Michigan University. US: With the aid of X-ray crystallography, researchers at the University
of Michigan have revealed the structures of two closely related enzymes
that play essential roles in the body's ability to metabolize excess
lipids, including cholesterol.
The findings are an important step toward understanding and being
able to therapeutically target disorders and drug side effects that
cause lipids, including cholesterol, to build up in the body—leading to
heart and kidney failure and other problems.
Investigators in John Tesmer's lab at the U-M Life Sciences Institute
obtained a high-resolution picture of the atomic structure of lysosomal
phospholipase A2, which is known as LPLA2, and a lower-resolution image
of the structure of lecithin-cholesterol acyltransferase, which is
known as LCAT. The enzymes share many structural similarities but
perform different functions within the body.
Being able to see the structures for the first time gives scientists a
better understanding of the role the two enzymes play in helping the
body to break down and remove cholesterol and other lipids. The findings
are scheduled for publication in Nature Communications on March 2.

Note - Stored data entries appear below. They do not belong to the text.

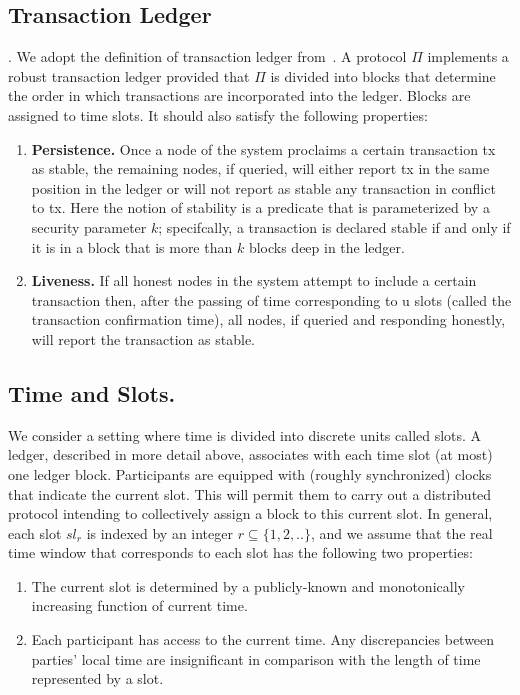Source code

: \subsection{Transaction Ledger}\label{subsec:transaction-ledger}.
We adopt the definition of transaction ledger from~\cite{cryptoeprint:2016/889}.
A protocol $\Pi$ implements a robust transaction ledger provided that $\Pi$ is divided into blocks that determine the order in which transactions are incorporated into the ledger.
Blocks are assigned to time slots.
It should also satisfy the following properties:
\begin{enumerate}
    \item \textbf{Persistence.} Once a node of the system proclaims a certain transaction tx as stable, the remaining
    nodes, if queried, will either report tx in the same position in the ledger or will not report as stable any transaction in conflict to tx.
    Here the notion of stability is a predicate that is parameterized by a security parameter $k$; specifcally, a transaction is declared stable if and only if it is in a block that is more than $k$ blocks deep in the ledger.
    \item \textbf{Liveness.} If all honest nodes in the system attempt to include a certain transaction then, after the passing of time corresponding to u slots (called the transaction confirmation time), all nodes, if queried and responding honestly, will report the transaction as stable.
\end{enumerate}

\subsection{Time and Slots.}\label{subsec:time-and-slots.}
We consider a setting where time is divided into discrete units called slots.
A ledger, described in more detail above, associates with each time slot (at most) one ledger block.
Participants are equipped with (roughly synchronized) clocks that indicate the current slot.
This will permit them to carry out a distributed protocol intending to collectively assign a block to this current
slot.
In general, each slot $sl_r$ is indexed by an integer $r \subseteq \{1, 2, ..\}$, and we assume that the real
time window that corresponds to each slot has the following two properties:
\begin{enumerate}
    \item The current slot is determined by a publicly-known and monotonically increasing function of current time.
    \item Each participant has access to the current time.
    Any discrepancies between parties' local time are insignificant in comparison with the length of time represented by a slot.
\end{enumerate}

In healthy people, LCAT facilitates the removal of cholesterol from
the body. But LCAT doesn't function properly in people with genetic
disorders that cause plaques to build up in the blood vessels of the
heart and kidneys, and in the corneas.
Meanwhile, LPLA2 helps cells break down excess lipids. Side effects
of certain drugs lead to inhibition of LPLA2, which in turn leads to a
buildup of lipids within cells. Recent studies suggest LPLA2 may also
play a role in lupus, a chronic autoimmune disease.
"The structures reveal how the catalytic machinery of these enzymes
is organized and how they interact with membranes and HDL particles,"
said the study's first author, Alisa Glukhova, who received a doctorate
from U-M's Program in Chemical Biology last fall and who is now working
as a research fellow at Monash University in Melbourne, Australia.
The high-resolution snapshot of LPLA2 can also help illuminate the impact of mutations within the enzyme.
"By knowing the architecture of these key enzymes, we can further
understand how more than 55 known mutations of LCAT lead to dysfunction
and disease," said study senior author John Tesmer, a research professor
at the Life Sciences Institute, where his laboratory is located, and a
professor of biological chemistry and pharmacology in the U-M Medical
School. "These structures also suggest new approaches to develop better
biotherapeutics to treat LCAT deficiency."
The researchers are now working on obtaining a higher resolution
image of the LCAT structure to get a more refined understanding of how
it functions.
Co-authors on the paper include Vania Hinkovska-Galcheva, Robert
Kelly and James Shayman of the Department of Internal Medicine in the
U-M Medical School and Akira Abe of the Department of Internal Medicine
in the U-M Medical School and Sapporo Medical University in Japan.
Support for the research was provided by grants from the National
Institutes of Health, an American Heart Association Predoctoral
Fellowship, a Rackham Graduate Student Research Grant and a Merit Review
Award from the Department of Veterans Affairs.